Ich frage Sie zunächst: Könnten Sie sich vorstellen, dass es in einem Vertrag, den die Schweiz mit einem anderen Staat oder eben auch mit der EU abschliesst, Klauseln gäbe, gemäss denen auf lange Frist einzelne Kantone schlechtergestellt wären als andere? Sie würden mit Nein antworten. So etwas wäre nicht zulässig, und alle würden das auch verstehen. Wieso aber, wenn die Schweiz es nie akzeptieren könnte, dass es eine Ungleichbehandlung gäbe, sollte dann die EU dies zulassen? Sie würde das nie und nimmer machen, und ich finde, sie hat Recht. Es gibt nur eine Personenfreizügigkeit. Diese Personenfreizügigkeit ist mit allen 27 Staaten der EU zu vereinbaren. Es gibt keine Trennung in eine Personenfreizügigkeit mit 25 Staaten und in eine solche mit Rumänien und Bulgarien, die dann eben nicht gewährt würde.
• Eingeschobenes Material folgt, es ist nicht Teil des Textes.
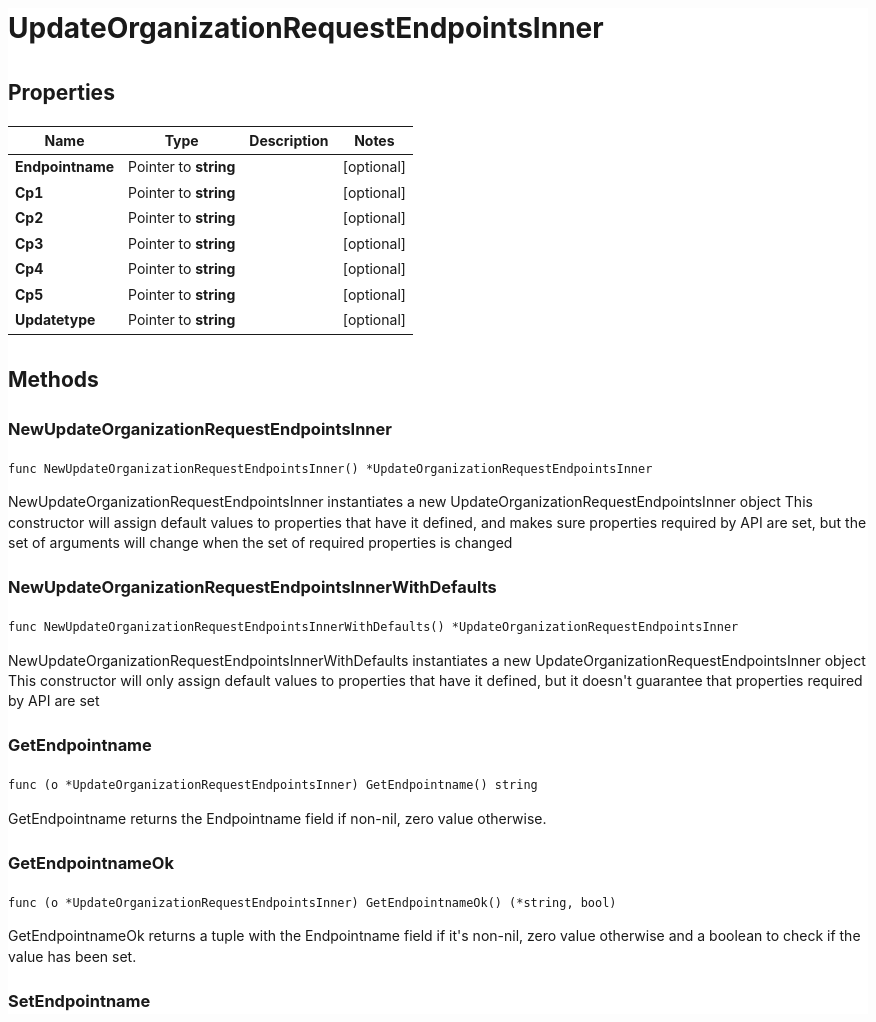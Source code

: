 # UpdateOrganizationRequestEndpointsInner

## Properties

Name | Type | Description | Notes
------------ | ------------- | ------------- | -------------
**Endpointname** | Pointer to **string** |  | [optional] 
**Cp1** | Pointer to **string** |  | [optional] 
**Cp2** | Pointer to **string** |  | [optional] 
**Cp3** | Pointer to **string** |  | [optional] 
**Cp4** | Pointer to **string** |  | [optional] 
**Cp5** | Pointer to **string** |  | [optional] 
**Updatetype** | Pointer to **string** |  | [optional] 

## Methods

### NewUpdateOrganizationRequestEndpointsInner

`func NewUpdateOrganizationRequestEndpointsInner() *UpdateOrganizationRequestEndpointsInner`

NewUpdateOrganizationRequestEndpointsInner instantiates a new UpdateOrganizationRequestEndpointsInner object
This constructor will assign default values to properties that have it defined,
and makes sure properties required by API are set, but the set of arguments
will change when the set of required properties is changed

### NewUpdateOrganizationRequestEndpointsInnerWithDefaults

`func NewUpdateOrganizationRequestEndpointsInnerWithDefaults() *UpdateOrganizationRequestEndpointsInner`

NewUpdateOrganizationRequestEndpointsInnerWithDefaults instantiates a new UpdateOrganizationRequestEndpointsInner object
This constructor will only assign default values to properties that have it defined,
but it doesn't guarantee that properties required by API are set

### GetEndpointname

`func (o *UpdateOrganizationRequestEndpointsInner) GetEndpointname() string`

GetEndpointname returns the Endpointname field if non-nil, zero value otherwise.

### GetEndpointnameOk

`func (o *UpdateOrganizationRequestEndpointsInner) GetEndpointnameOk() (*string, bool)`

GetEndpointnameOk returns a tuple with the Endpointname field if it's non-nil, zero value otherwise
and a boolean to check if the value has been set.

### SetEndpointname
Von daher wäre eine doppelte Frage, die den Stimmbürgerinnen und Stimmbürgern vorgelegt würde, eigentlich eine Scheinfrage. Es wäre eine Scheinabstimmung, es wäre in einem gewissen Sinne auch ein Stück weit eine Salamitaktik. Etliche von ihnen könnten ja meinen, zunächst einmal werde dann die Personenfreizügigkeit mit den 25 anderen EU-Staaten gewährt und dann könne man irgendwie noch nachverhandeln, es gebe irgendwie in einem zweiten Schritt dann schon ein Ja zur Personenfreizügigkeit mit Rumänien und Bulgarien. Es gibt jedoch keinen Raum für Nachverhandlungen, und wenn wir alt Bundesrat Blocher hier einmal ganz ausdrücklich loben, loben müssen, dann müssen wir ihn für die Art und Weise, wie er diese Verhandlungen mit Bulgarien und Rumänien geführt hat, loben. Er hat grosszügige Übergangsfristen herausgeholt: sieben Jahre, sogar erst nach Inkrafttreten; Kontingente; Inländerbevorzugung; eine aktive Kontrolle derjenigen, die bei uns arbeiten kommen wollen; er hat darüber hinaus noch eine dreijährige Ventilklausel herausgeholt. Bundesrat Blocher hat so verhandelt, dass es ab Inkrafttreten für zehn Jahre - für zehn Jahre! - Schutzbestimmungen für unseren Arbeitsmarkt geben würde. Diese Vereinbarungen sind, ehrlich gesagt, sogar noch besser als diejenigen, die wir in einem ersten Paket mit den zehn EU-Staaten, die per 1. Mai 2004 der EU beigetreten sind, herausgeholt haben. Von daher können Sie davon ausgehen, dass es kein besseres Verhandlungsergebnis gibt.

Wenn es aber nichts mehr zu verhandeln gibt, dann müssen Sie den Menschen in diesem Land ganz ehrlich sagen: "Es gibt diese Personenfreizügigkeit - und nur diese. Wenn ihr diese Personenfreizügigkeit nicht wollt, dann wollt ihr auch die bilateralen Verträge nicht. Wenn ihr aber diese Personenfreizügigkeit wollt, dann müsst ihr sie auf alle 27 EU-Staaten ausdehnen." Von daher ist es ein Gebot der politischen Ehrlichkeit, der Fairness und der Aufrichtigkeit, heute diese Frage dem Schweizervolk vorzulegen: "Wollt ihr die Personenfreizügigkeit mit der gesamten EU, oder wollt ihr sie nicht?"